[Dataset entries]
____

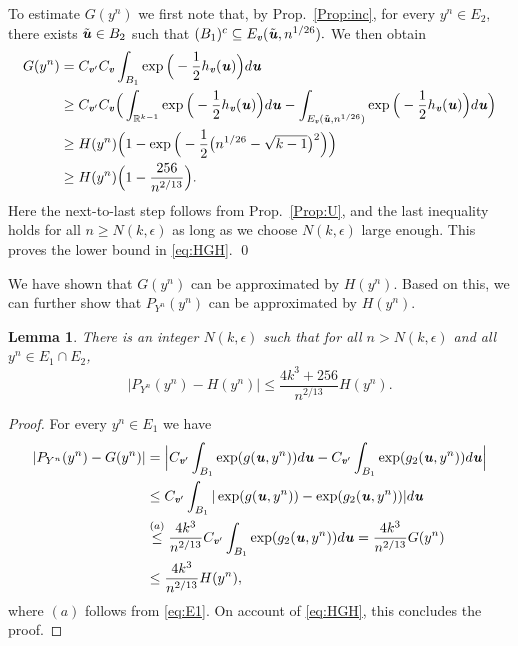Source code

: \documentclass[11pt,onecolumn]{IEEEtran}
\newtheorem{lemma}[theorem]{Lemma}
\def\mathbi#1{{\textbf{\textit #1}}}
\begin{document}
To estimate $G(y^n)$ we first note that, by Prop.~\ref{Prop:inc}, for every $y^n \in E_2,$ there exists $\tilde{\mathbi{u}} \in B_2$ such that
$
(B_1)^c \subseteq E_{\mathbi{v}}(\tilde{\mathbi{u}}, n^{1/26}).
$
We then obtain
\begin{align*}
G(y^n)  & = C_{\mathbi{v}'}  C_{\mathbi{v}}  \int_{B_1} 
\exp\Big( - \frac{1}{2} h_{\mathbi{v}}(\mathbi{u})  \Big) d\mathbi{u} \nonumber\\
& \ge C_{\mathbi{v}'}  C_{\mathbi{v}} \Big( \int_{\mathbb{R}^{k-1}} 
\exp\Big( - \frac{1}{2} h_{\mathbi{v}}(\mathbi{u})  \Big) d\mathbi{u} -  \int_{E_{\mathbi{v}}(\tilde{\mathbi{u}}, n^{1/26})} 
\exp\Big( - \frac{1}{2} h_{\mathbi{v}}(\mathbi{u})  \Big)  d\mathbi{u} \Big) \\
& \ge H(y^n) \Big( 1 -  
\exp \Big(- \frac{1}{2} \big( n^{1/26} - \sqrt{k-1} \big)^2 \Big) \Big) \\
& \ge H(y^n) \Big( 1 -  
\frac{256}{n^{2/13}} \Big).\label{eq:bG}
\end{align*}
Here the  next-to-last step follows from Prop.~\ref{Prop:U}, and the last inequality holds for all $n\ge N(k,\epsilon)$
as long as we choose $N(k,\epsilon)$ large enough.
This proves the lower bound in \eqref{eq:HGH}.
\qed

\vspace*{.1in}
We have shown that $G(y^n)$ can be approximated by $H(y^n)$. Based on this, we can further show that $P_{Y^n}(y^n)$ can be approximated by $H(y^n)$.
 
\begin{lemma}\label{lemma:PH}  There is an integer $N(k,\epsilon)$ such that for all $n>N(k,\epsilon)$ and all
$y^n \in E_1\cap E_2$,
\begin{equation}\label{eq:PH}
\Big| P_{Y^n}(y^n)- H(y^n) \Big| 
 \le \frac{4k^3+256}{n^{2/13}} 
H(y^n).
\end{equation}
\end{lemma}
\begin{proof}
For every $y^n \in E_1$ we have
\begin{align*}
|P_{Y^n}(y^n)- G(y^n) | & = \Big| C_{\mathbi{v}'} \int_{ B_1}   \exp(g(\mathbi{u},y^n)) d\mathbi{u} - C_{\mathbi{v}'} \int_{ B_1}   \exp(g_2(\mathbi{u},y^n)) d\mathbi{u} \Big| \\
& \le C_{\mathbi{v}'} \int_{ B_1}   |\exp(g(\mathbi{u},y^n)) - \exp(g_2(\mathbi{u},y^n))| d\mathbi{u} \\
& \overset{(a)}{\le} \frac{4k^3}{n^{2/13}} C_{\mathbi{v}'} \int_{ B_1}   \exp(g_2(\mathbi{u},y^n)) d\mathbi{u} = \frac{4k^3}{n^{2/13}} G(y^n) \\
& \le \frac{4k^3}{n^{2/13}} H(y^n),
\end{align*}
where $(a)$ follows from \eqref{eq:E1}. On account of \eqref{eq:HGH}, this concludes the proof.
\end{proof} 
\end{document}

____

## [INSTRUCTIONS TO FOLLOW]
Output all the data, exactly, without images.

## [WRITTEN ANSWER]
Source code

: \documentclass[11pt,onecolumn]{IEEEtran}
\newtheorem{lemma}[theorem]{Lemma}
\def\mathbi#1{{\textbf{\textit #1}}}
\begin{document}
To estimate $G(y^n)$ we first note that, by Prop.~\ref{Prop:inc}, for every $y^n \in E_2,$ there exists $\tilde{\mathbi{u}} \in B_2$ such that
$
(B_1)^c \subseteq E_{\mathbi{v}}(\tilde{\mathbi{u}}, n^{1/26}).
$
We then obtain
\begin{align*}
G(y^n)  & = C_{\mathbi{v}'}  C_{\mathbi{v}}  \int_{B_1} 
\exp\Big( - \frac{1}{2} h_{\mathbi{v}}(\mathbi{u})  \Big) d\mathbi{u} \nonumber\\
& \ge C_{\mathbi{v}'}  C_{\mathbi{v}} \Big( \int_{\mathbb{R}^{k-1}} 
\exp\Big( - \frac{1}{2} h_{\mathbi{v}}(\mathbi{u})  \Big) d\mathbi{u} -  \int_{E_{\mathbi{v}}(\tilde{\mathbi{u}}, n^{1/26})} 
\exp\Big( - \frac{1}{2} h_{\mathbi{v}}(\mathbi{u})  \Big)  d\mathbi{u} \Big) \\
& \ge H(y^n) \Big( 1 -  
\exp \Big(- \frac{1}{2} \big( n^{1/26} - \sqrt{k-1} \big)^2 \Big) \Big) \\
& \ge H(y^n) \Big( 1 -  
\frac{256}{n^{2/13}} \Big).\label{eq:bG}
\end{align*}
Here the  next-to-last step follows from Prop.~\ref{Prop:U}, and the last inequality holds for all $n\ge N(k,\epsilon)$
as long as we choose $N(k,\epsilon)$ large enough.
This proves the lower bound in \eqref{eq:HGH}.
\qed

\vspace*{.1in}
We have shown that $G(y^n)$ can be approximated by $H(y^n)$. Based on this, we can further show that $P_{Y^n}(y^n)$ can be approximated by $H(y^n)$.
 
\begin{lemma}\label{lemma:PH}  There is an integer $N(k,\epsilon)$ such that for all $n>N(k,\epsilon)$ and all
$y^n \in E_1\cap E_2$,
\begin{equation}\label{eq:PH}
\Big| P_{Y^n}(y^n)- H(y^n) \Big| 
 \le \frac{4k^3+256}{n^{2/13}} 
H(y^n).
\end{equation}
\end{lemma}
\begin{proof}
For every $y^n \in E_1$ we have
\begin{align*}
|P_{Y^n}(y^n)- G(y^n) | & = \Big| C_{\mathbi{v}'} \int_{ B_1}   \exp(g(\mathbi{u},y^n)) d\mathbi{u} - C_{\mathbi{v}'} \int_{ B_1}   \exp(g_2(\mathbi{u},y^n)) d\mathbi{u} \Big| \\
& \le C_{\mathbi{v}'} \int_{ B_1}   |\exp(g(\mathbi{u},y^n)) - \exp(g_2(\mathbi{u},y^n))| d\mathbi{u} \\
& \overset{(a)}{\le} \frac{4k^3}{n^{2/13}} C_{\mathbi{v}'} \int_{ B_1}   \exp(g_2(\mathbi{u},y^n)) d\mathbi{u} = \frac{4k^3}{n^{2/13}} G(y^n) \\
& \le \frac{4k^3}{n^{2/13}} H(y^n),
\end{align*}
where $(a)$ follows from \eqref{eq:E1}. On account of \eqref{eq:HGH}, this concludes the proof.
\end{proof} 
\end{document}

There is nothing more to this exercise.